**The problem:** An exact printout of all the entries is required.

**Data:**
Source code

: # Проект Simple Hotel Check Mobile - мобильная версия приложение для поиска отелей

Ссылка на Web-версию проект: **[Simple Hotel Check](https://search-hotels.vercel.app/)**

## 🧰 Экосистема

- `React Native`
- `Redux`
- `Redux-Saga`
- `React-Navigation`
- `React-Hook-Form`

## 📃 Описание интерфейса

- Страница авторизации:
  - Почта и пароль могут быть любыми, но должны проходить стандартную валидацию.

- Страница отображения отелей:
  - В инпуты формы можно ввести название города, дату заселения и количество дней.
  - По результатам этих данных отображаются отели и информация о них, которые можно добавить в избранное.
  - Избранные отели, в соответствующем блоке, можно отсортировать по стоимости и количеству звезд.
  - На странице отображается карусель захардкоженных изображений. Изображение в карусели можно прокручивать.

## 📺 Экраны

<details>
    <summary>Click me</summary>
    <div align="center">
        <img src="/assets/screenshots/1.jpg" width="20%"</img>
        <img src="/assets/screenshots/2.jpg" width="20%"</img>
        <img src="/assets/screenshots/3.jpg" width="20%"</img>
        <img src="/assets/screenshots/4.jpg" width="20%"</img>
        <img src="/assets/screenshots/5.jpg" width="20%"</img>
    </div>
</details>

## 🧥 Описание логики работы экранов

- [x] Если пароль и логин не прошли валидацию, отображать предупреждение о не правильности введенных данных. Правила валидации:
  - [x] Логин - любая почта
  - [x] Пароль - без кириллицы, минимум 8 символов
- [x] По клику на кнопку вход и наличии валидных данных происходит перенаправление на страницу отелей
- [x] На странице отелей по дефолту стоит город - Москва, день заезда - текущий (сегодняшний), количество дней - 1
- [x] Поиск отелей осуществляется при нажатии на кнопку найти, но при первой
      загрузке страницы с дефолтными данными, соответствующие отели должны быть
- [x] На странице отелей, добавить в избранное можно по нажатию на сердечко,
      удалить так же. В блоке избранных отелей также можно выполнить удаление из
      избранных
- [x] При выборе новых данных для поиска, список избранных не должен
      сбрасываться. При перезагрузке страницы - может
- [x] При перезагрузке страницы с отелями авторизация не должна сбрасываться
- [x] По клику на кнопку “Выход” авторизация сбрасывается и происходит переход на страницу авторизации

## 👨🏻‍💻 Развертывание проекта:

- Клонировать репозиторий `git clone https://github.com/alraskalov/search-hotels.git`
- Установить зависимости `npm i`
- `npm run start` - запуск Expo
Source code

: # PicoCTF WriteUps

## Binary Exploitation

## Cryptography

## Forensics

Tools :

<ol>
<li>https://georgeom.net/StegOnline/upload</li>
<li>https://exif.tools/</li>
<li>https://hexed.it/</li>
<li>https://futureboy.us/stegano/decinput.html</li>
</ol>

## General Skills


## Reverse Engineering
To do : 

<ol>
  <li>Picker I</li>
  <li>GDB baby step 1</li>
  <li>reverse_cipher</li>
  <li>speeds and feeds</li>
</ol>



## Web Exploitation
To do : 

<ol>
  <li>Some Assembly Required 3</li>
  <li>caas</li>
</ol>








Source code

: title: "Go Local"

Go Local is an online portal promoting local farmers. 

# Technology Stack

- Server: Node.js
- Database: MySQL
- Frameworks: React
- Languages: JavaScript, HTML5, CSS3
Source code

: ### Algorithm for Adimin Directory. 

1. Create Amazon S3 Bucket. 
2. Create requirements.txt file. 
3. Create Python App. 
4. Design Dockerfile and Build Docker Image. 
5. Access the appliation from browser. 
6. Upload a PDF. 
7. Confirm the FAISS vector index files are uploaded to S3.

**Reply to the exercise:**
Source code

: # Проект Simple Hotel Check Mobile - мобильная версия приложение для поиска отелей

Ссылка на Web-версию проект: **[Simple Hotel Check](https://search-hotels.vercel.app/)**

## 🧰 Экосистема

- `React Native`
- `Redux`
- `Redux-Saga`
- `React-Navigation`
- `React-Hook-Form`

## 📃 Описание интерфейса

- Страница авторизации:
  - Почта и пароль могут быть любыми, но должны проходить стандартную валидацию.

- Страница отображения отелей:
  - В инпуты формы можно ввести название города, дату заселения и количество дней.
  - По результатам этих данных отображаются отели и информация о них, которые можно добавить в избранное.
  - Избранные отели, в соответствующем блоке, можно отсортировать по стоимости и количеству звезд.
  - На странице отображается карусель захардкоженных изображений. Изображение в карусели можно прокручивать.

## 📺 Экраны

<details>
    <summary>Click me</summary>
    <div align="center">
        <img src="/assets/screenshots/1.jpg" width="20%"</img>
        <img src="/assets/screenshots/2.jpg" width="20%"</img>
        <img src="/assets/screenshots/3.jpg" width="20%"</img>
        <img src="/assets/screenshots/4.jpg" width="20%"</img>
        <img src="/assets/screenshots/5.jpg" width="20%"</img>
    </div>
</details>

## 🧥 Описание логики работы экранов

- [x] Если пароль и логин не прошли валидацию, отображать предупреждение о не правильности введенных данных. Правила валидации:
  - [x] Логин - любая почта
  - [x] Пароль - без кириллицы, минимум 8 символов
- [x] По клику на кнопку вход и наличии валидных данных происходит перенаправление на страницу отелей
- [x] На странице отелей по дефолту стоит город - Москва, день заезда - текущий (сегодняшний), количество дней - 1
- [x] Поиск отелей осуществляется при нажатии на кнопку найти, но при первой
      загрузке страницы с дефолтными данными, соответствующие отели должны быть
- [x] На странице отелей, добавить в избранное можно по нажатию на сердечко,
      удалить так же. В блоке избранных отелей также можно выполнить удаление из
      избранных
- [x] При выборе новых данных для поиска, список избранных не должен
      сбрасываться. При перезагрузке страницы - может
- [x] При перезагрузке страницы с отелями авторизация не должна сбрасываться
- [x] По клику на кнопку “Выход” авторизация сбрасывается и происходит переход на страницу авторизации

## 👨🏻‍💻 Развертывание проекта:

- Клонировать репозиторий `git clone https://github.com/alraskalov/search-hotels.git`
- Установить зависимости `npm i`
- `npm run start` - запуск Expo
Source code

: # PicoCTF WriteUps

## Binary Exploitation

## Cryptography

## Forensics

Tools :

<ol>
<li>https://georgeom.net/StegOnline/upload</li>
<li>https://exif.tools/</li>
<li>https://hexed.it/</li>
<li>https://futureboy.us/stegano/decinput.html</li>
</ol>

## General Skills


## Reverse Engineering
To do : 

<ol>
  <li>Picker I</li>
  <li>GDB baby step 1</li>
  <li>reverse_cipher</li>
  <li>speeds and feeds</li>
</ol>



## Web Exploitation
To do : 

<ol>
  <li>Some Assembly Required 3</li>
  <li>caas</li>
</ol>








Source code

: title: "Go Local"

Go Local is an online portal promoting local farmers. 

# Technology Stack

- Server: Node.js
- Database: MySQL
- Frameworks: React
- Languages: JavaScript, HTML5, CSS3
Source code

: ### Algorithm for Adimin Directory. 

1. Create Amazon S3 Bucket. 
2. Create requirements.txt file. 
3. Create Python App. 
4. Design Dockerfile and Build Docker Image. 
5. Access the appliation from browser. 
6. Upload a PDF. 
7. Confirm the FAISS vector index files are uploaded to S3.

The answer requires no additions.